▶ _ACTIVITY_
The line containing "as long as there" marks the start; repeat it and every following line exactly through the end of the entries.
*** EXERCISE MATERIAL Section Begins ***
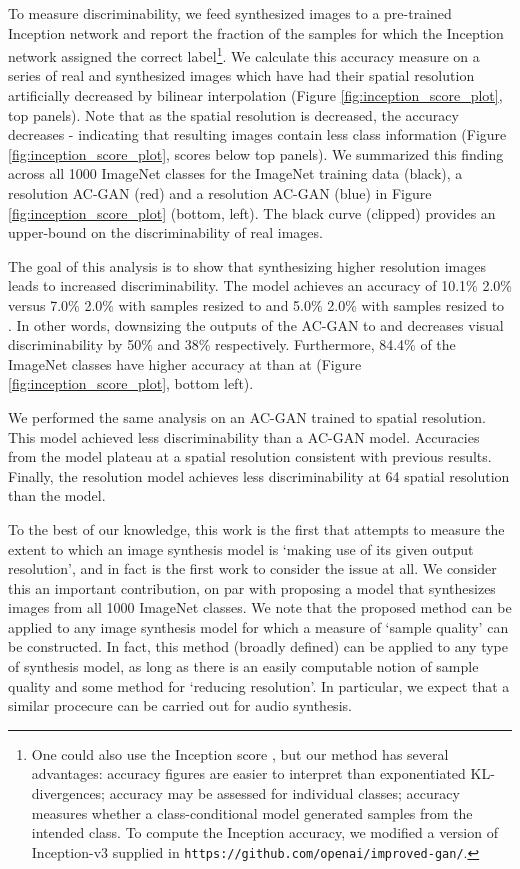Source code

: \documentclass{article}
\begin{document}
To measure discriminability, we feed synthesized images to a pre-trained Inception network \citep{szegedy2015rethinking} and
report the fraction of the samples for which the Inception network assigned the correct
label\footnote{
  One could also use the Inception score \citep{IMPROVEDTECHNIQUES},
  but our method has several advantages:
  accuracy figures are easier to interpret than exponentiated KL-divergences;
  accuracy may be assessed for individual classes; accuracy measures whether
  a class-conditional model generated samples from the intended class.
  To compute the Inception accuracy, we modified a version of Inception-v3
  supplied in \texttt{https://github.com/openai/improved-gan/}.
}.
We calculate this accuracy measure on a series of real
and synthesized images which have had their spatial resolution artificially decreased by
bilinear interpolation 
(Figure \ref{fig:inception_score_plot}, top panels).
Note that as the spatial resolution is 
decreased, the accuracy decreases - indicating that resulting images contain less
class information (Figure \ref{fig:inception_score_plot}, scores below top panels).
We summarized this finding across all 1000 ImageNet classes for the ImageNet training
data (black),
a  resolution AC-GAN (red) and a  resolution AC-GAN (blue) in Figure \ref{fig:inception_score_plot} (bottom, left).
The black curve (clipped) provides an upper-bound on the discriminability of real images.

The goal of this analysis is to
show that synthesizing higher resolution images leads to increased discriminability.
The  model achieves an accuracy of
10.1\%  2.0\% versus
7.0\%  2.0\% with samples resized to 
and
5.0\%  2.0\% with samples resized to .
In other words, downsizing the outputs of the AC-GAN to  and  decreases
visual discriminability by 50\% and 38\% respectively.
Furthermore, 84.4\% of the ImageNet classes have higher accuracy at
 than at  (Figure
\ref{fig:inception_score_plot}, bottom left).

We performed the same analysis on an AC-GAN trained to  spatial resolution.
This model achieved
less discriminability than a  AC-GAN model.
Accuracies from the  model plateau at
a  spatial resolution consistent with previous results.
Finally, the  resolution model achieves less
discriminability at 64 spatial resolution than the  model.

To the best of our knowledge, this work is the first that attempts to measure
the extent to which an image synthesis model is `making use of its given output resolution',
and in fact is the first work to consider the issue at all.
We consider this an important contribution,
on par with proposing a model that synthesizes images from all 1000 ImageNet classes.
We note that the proposed method can be applied to any image synthesis model for which
a measure of `sample quality' can be constructed.
In fact, this method (broadly defined) can be applied to any type of synthesis model,
as long as there is an easily computable notion of sample quality and some
method for `reducing resolution'.  
In particular, we expect that a similar procecure can be carried out for audio synthesis.
\end{document}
*** EXERCISE MATERIAL Section Ends ***
▶ _RESULT OF THE EXERCISE_
as long as there is an easily computable notion of sample quality and some
method for `reducing resolution'.  
In particular, we expect that a similar procecure can be carried out for audio synthesis.
\end{document}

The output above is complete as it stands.